The Four Seasons, by Charles Fairfax Murray (1849-1919). 1875. Pencil and watercolour heightened with bodycolour, one heightened with gold. 8 x 4¼ in. (20.3 x 10.8 cm.) each. Private collection, image ©2016 Christie's Images Limited, reproduced here by kind permission (right click disabled; not to be downloaded).
A Woman in Green Drapery. Oil on panel; 141⁄8 x 57⁄8 in. (35.9 x 15 cm.). Private collection, image ©2022 Christie's Images Limited, reproduced here by kind permission (right click disabled; not to be downloaded).
Murray's watercolours of The Four Seasons were painted in Rome in 1875 based on an inscription of the third panel "C.F.M. 75/ ROMA." Spring is personified as a classical maiden clad in green in a verdant green landscape. Summer is shown as a woman in white reading a book. Autumn is a figure wearing the fall colour of yellow and holding fruit she has picked in the folds of her dress. Winter is clad in a frigid blue dress and cloak that is being buffeted by the harsh winter winds as she stands beside a fire for warmth. This series looks back to Murray's earlier illustrations for Spring, Summer, Autumn and Winter for William Morris's poem "The Lapse of the Year" on p. 40of Morris's illustrated manuscript A Book of Verse of 1870.
When The Four Seasons sold at Christie's in 2016 their experts noted that:
Personifications of the seasons were a popular subject for the Pre-Raphaelites and the artists of the Aesthetic movement, as they had been for the quattrocento artists who inspired them. Usually depicted as beautiful women, as here, the figures hold attributes and are placed in settings which identify their subjects. Stylistically the present group relate to The Garland, a series of six watercolours painted by Edward Burne-Jones in 1867, based on his designs for stained glass in the Green Dining Room at the South Kensington Museum, one of which was sold at Christie's South Kensington in London on 4 September 2014, lot 45.

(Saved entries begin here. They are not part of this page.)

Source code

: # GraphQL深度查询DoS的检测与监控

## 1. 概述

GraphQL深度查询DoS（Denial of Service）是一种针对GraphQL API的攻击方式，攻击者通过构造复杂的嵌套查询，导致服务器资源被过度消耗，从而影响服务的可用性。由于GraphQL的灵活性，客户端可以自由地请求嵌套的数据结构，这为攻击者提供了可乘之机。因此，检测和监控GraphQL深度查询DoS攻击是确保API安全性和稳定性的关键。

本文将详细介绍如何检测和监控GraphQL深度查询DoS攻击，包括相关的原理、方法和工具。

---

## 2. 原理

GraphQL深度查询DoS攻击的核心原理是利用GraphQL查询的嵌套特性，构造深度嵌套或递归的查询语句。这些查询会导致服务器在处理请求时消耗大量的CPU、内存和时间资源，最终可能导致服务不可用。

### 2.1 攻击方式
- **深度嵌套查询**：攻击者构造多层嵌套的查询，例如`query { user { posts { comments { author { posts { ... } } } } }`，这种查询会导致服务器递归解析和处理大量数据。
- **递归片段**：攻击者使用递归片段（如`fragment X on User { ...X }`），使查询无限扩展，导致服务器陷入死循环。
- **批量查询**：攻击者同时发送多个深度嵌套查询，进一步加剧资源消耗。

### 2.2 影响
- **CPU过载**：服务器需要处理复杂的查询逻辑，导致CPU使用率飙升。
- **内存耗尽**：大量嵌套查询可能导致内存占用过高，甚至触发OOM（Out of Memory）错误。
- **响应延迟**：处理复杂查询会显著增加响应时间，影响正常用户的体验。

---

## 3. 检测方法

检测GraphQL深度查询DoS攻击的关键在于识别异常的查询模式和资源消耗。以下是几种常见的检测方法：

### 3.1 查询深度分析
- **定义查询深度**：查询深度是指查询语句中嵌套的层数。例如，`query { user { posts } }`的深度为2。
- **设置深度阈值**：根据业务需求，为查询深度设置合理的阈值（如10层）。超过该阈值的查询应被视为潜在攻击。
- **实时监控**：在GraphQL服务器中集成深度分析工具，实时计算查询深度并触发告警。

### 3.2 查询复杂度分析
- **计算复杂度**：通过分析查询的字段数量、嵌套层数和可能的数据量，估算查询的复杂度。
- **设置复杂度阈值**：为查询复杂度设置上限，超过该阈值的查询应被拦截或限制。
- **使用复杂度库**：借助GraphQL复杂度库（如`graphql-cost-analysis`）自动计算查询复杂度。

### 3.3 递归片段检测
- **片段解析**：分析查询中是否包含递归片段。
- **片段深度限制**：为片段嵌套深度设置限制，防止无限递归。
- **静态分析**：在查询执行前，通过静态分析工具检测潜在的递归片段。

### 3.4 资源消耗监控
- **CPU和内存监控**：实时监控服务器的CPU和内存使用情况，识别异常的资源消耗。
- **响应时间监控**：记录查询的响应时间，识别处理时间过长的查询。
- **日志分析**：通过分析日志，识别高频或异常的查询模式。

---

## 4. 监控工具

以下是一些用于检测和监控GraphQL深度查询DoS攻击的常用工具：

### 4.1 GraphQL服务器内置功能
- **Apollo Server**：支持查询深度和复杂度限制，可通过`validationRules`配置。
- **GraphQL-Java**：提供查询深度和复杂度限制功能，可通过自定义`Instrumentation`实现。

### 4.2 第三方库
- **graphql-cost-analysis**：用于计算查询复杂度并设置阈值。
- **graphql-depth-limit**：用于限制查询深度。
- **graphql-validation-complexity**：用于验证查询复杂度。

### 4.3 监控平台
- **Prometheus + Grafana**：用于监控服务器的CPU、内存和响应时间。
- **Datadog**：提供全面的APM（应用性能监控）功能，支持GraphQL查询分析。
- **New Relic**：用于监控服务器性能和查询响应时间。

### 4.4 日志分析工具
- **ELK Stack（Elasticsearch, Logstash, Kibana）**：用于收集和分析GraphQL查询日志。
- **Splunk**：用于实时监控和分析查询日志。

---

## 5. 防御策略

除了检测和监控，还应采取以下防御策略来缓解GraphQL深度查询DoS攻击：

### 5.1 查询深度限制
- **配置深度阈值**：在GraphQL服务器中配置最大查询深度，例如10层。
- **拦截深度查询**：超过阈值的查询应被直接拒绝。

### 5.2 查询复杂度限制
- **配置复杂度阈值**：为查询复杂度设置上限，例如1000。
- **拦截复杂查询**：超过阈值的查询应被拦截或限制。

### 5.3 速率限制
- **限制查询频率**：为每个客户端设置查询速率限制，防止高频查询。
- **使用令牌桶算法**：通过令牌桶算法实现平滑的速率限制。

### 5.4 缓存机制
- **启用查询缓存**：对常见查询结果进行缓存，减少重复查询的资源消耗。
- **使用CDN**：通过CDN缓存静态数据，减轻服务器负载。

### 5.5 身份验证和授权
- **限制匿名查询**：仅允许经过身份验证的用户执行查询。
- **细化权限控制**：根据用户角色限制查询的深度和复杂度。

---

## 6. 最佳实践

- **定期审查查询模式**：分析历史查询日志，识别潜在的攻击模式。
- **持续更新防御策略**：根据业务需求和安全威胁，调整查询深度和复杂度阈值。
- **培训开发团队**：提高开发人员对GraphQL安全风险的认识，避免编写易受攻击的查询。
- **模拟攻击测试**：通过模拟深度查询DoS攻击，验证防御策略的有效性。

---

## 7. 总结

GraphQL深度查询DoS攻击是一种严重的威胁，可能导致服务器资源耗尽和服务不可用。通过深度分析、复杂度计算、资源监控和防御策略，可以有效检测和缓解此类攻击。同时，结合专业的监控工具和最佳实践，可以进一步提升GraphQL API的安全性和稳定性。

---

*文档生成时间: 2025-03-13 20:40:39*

Burne-Jones had painted his own series of The Four Seasons in watercolour and gouache in 1869-71 for Frederick Leyland, intended for the dining room at his London home at 22 Queen's Gate. Simeon Solomon's The Four Seasons of c.1877 were apparently initially conceived for the entrance hall in some scheme of interior decoration but at an unknown location. Solomon's series recently sold at Christie's, London on July 11, 2013 and then later at Bonhams, Knightsbridge, on December 14, 2021, lot 231. Walter Crane's A Masque for the Four Seasons of c.1905-09 is in the collection of the Hessisches Landesmuseum Darmstadt.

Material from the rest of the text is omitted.